SMRs produce hydrogen by reacting superheated steam with a source of light hydrocarbons in
the presence of a nickel catalyst where most of the hydrocarbon is converted to CO2 and H2.
Carbon monoxide (CO) is produced as a reaction byproduct. CO and H2O are converted to CO2
and H2 in the hot shift reactor, which contains a catalyst.
The hydrogen is then purified by separating it from the other gases in the PSA vessels; these
vessels contain an adsorbent that collects all gases except hydrogen, which passes through.
Periodically, the gases collected on the adsorbent are removed. This material is known as PSA
residue and is burned as fuel in the SMR furnace. The high purity hydrogen exiting the PSA
vessels is then compressed and distributed for use within the refinery.
Sulfur is harmful to the catalyst used to synthesize hydrogen. To prevent catalyst degradation,
the unit will be equipped with chloride and sulfur guard beds. The chloride guard bed would
contain activated alumina. The sulfur guard beds would contain a catalyst where sulfur species
would be converted to hydrogen sulfide (H2S) and zinc oxide (ZnO) beds, which would adsorb
the H2S. The unit would be equipped with a ZnO bed. The guard bed will reduce the sulfur
content of the natural gas feed to the SMR to less than one tenth of one part per million by
volume. As a result, the PSA residue used as fuel will have extremely low sulfur content.
The SMR furnace would be top-fired, downward-flow and co-current configuration. It would
have a heat input capacity of 430 MMBtu/hour (HHV) during normal operations and a maximum
heat input capacity of 496 MMBtu/hour. The furnace would be fired by pipeline grade natural
gas and PSA residue. Approximately, 90% of the heat input to the furnace would be from PSA
residue and 10% from natural gas. Refinery fuel gas from the existing fuel gas mix drum would
not be used.3 The majority of sulfur emissions would be because of natural gas combustion.

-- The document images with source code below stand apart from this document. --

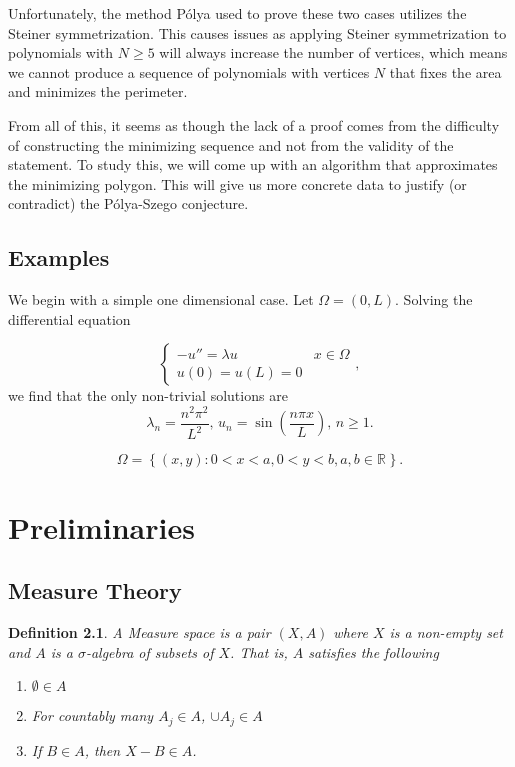 \documentclass[12pt]{report}
\newtheorem{definition}{Definition}
\numberwithin{definition}{section}
\begin{document}
Unfortunately, the method Pólya used to prove these two cases utilizes the Steiner symmetrization.
This causes issues as applying Steiner symmetrization to polynomials with $N \geq 5$ will always increase the number of vertices, which means we cannot produce a sequence of polynomials with vertices $N$ that fixes the area and minimizes the perimeter.

From all of this, it seems as though the lack of a proof comes from the difficulty of constructing the minimizing sequence and not from the validity of the statement.
To study this, we will come up with an algorithm that approximates the minimizing polygon.
This will give us more concrete data to justify (or contradict) the Pólya-Szego conjecture.

\break

\section{Examples}


We begin with a simple one dimensional case.
Let $\Omega = (0,L)$.
Solving the differential equation

\[
  \begin{cases}
    -u'' = \lambda u &  x \in \Omega \\
    u(0) = u(L) = 0 & 
  \end{cases}
,\] 
we find that the only non-trivial solutions are 
\[
  \lambda_{n} = \frac{n^2\pi^2}{L^2},\, u_{n} = \sin \left( \frac{n\pi x}{L} \right ),\, n \geq 1
.\] 


\[
\Omega = \left\{ (x,y) : 0 < x < a, 0 < y < b, a,b \in \mathbb{R}^{}  \right\}
.\] 



\break


\chapter {Preliminaries}

\break


\section{Measure Theory}

\begin{definition}
  A Measure space is a pair $(X,A)$ where $X$ is a non-empty set and $A$ is a $\sigma$-algebra of subsets of $X$.
  That is, $A$ satisfies the following
  \begin{enumerate}
    \item $\emptyset \in A$
    \item For countably many $A_{j} \in A$, $\cup A_{j} \in A$ 
    \item If $B \in A$, then $X - B \in A$.
  \end{enumerate}
\end{definition}
\end{document}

The furnace will be equipped with ULNBs and a selective catalytic reduction unit (SCR) with
aqueous ammonia injection system will be used to control NOX emissions from the SMR
furnace. Ammonia for the SCR would be supplied from the existing aqueous ammonia storage
tank that serves #6 and #7 Boilers.
The new Hydrogen Plant would produce steam to support the reforming reaction and for export
for use elsewhere in the refinery. Approximately 140 KPPH (thousand pounds per hour) of
steam would be exported to the refinery. Thus, the Clean Fuels Project would be a net producer
of steam and would reduce utilization of the refinery’s existing steam generating units.
However, no emission netting credit is taken for emission reductions from the boilers.
3
PSA reject gas or ―residue‖ would be regulated as ―refinery fuel gas‖ under NSPS Subpart Ja. A SO 2 CEMS could
also be installed on the stack to demonstrate compliance.
Technical Support Document Page 5
BP Cherry Point Refinery PSD-10-01
Clean Fuels Project
A new flare would continuously combust small flows (anticipated to be approximately 4,600
scf/hr) but would be designed for higher flows associated with startup, shutdown and
malfunction events. The flare would be of an elevated torch configuration attached to the stack
of the SMR furnace. Only the new hydrogen plant would be served by the new flare. The
primary function of the flare is to combust off-spec hydrogen during startup.
The flare will have uninterruptible natural gas to operate the pilot burners. Flaring will be
minimized to the extent practicable and will include nitrogen purges from compressor seals and
compressor distance piece vents and natural gas sweep gas to maintain the collection header free
of oxygen.
Hydrocracker Burner Retrofit
As part of the Clean Fuels Project, BP proposes to retrofit ULNBs in the 1st Stage Fractionator
Reboiler. The Reboiler is one of four heaters associated with the Hydrocracker Unit, and is the
heater with the highest rated firing capacity. As a result of the retrofit, potential NOX and CO
emissions from the Reboiler would decrease by approximately 80 and 40 percent, respectively.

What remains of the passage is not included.